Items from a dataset

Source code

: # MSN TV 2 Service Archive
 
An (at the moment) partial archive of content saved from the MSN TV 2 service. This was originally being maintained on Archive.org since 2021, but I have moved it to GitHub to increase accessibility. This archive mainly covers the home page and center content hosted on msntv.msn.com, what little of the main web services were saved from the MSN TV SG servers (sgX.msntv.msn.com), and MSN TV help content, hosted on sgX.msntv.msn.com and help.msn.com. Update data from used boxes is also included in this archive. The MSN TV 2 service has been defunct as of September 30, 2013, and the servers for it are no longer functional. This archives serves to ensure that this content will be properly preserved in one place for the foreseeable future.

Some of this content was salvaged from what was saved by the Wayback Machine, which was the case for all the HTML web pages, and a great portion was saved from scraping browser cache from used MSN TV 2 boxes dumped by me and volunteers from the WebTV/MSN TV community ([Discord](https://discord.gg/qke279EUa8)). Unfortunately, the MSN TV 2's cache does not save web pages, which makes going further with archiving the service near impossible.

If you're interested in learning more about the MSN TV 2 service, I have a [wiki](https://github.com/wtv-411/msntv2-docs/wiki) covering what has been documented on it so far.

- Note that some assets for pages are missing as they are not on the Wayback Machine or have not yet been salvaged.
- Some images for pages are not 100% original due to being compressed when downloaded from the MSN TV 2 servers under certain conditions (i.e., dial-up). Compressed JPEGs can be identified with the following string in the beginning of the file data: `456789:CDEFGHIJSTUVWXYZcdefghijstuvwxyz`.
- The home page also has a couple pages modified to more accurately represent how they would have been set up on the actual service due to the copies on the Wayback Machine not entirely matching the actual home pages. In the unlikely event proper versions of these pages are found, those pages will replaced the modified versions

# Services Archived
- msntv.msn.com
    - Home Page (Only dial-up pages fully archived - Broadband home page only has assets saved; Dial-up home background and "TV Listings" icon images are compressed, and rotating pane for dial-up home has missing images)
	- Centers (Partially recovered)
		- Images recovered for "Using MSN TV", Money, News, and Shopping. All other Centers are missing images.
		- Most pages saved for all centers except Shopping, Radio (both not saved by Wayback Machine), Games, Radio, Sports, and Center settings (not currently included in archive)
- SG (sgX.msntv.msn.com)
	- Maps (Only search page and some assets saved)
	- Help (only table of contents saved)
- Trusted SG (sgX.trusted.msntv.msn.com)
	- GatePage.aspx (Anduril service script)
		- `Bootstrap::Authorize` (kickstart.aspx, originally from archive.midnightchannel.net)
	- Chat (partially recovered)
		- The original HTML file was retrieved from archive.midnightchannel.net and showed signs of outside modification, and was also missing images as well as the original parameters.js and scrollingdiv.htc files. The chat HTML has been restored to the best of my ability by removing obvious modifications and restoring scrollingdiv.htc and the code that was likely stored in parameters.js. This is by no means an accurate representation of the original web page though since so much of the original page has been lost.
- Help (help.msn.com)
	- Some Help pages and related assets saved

## WHAT IS EXPECTED
A single number is expected: how many lines of the data hold the string "midnightchannel".

## TASK ANSWER
2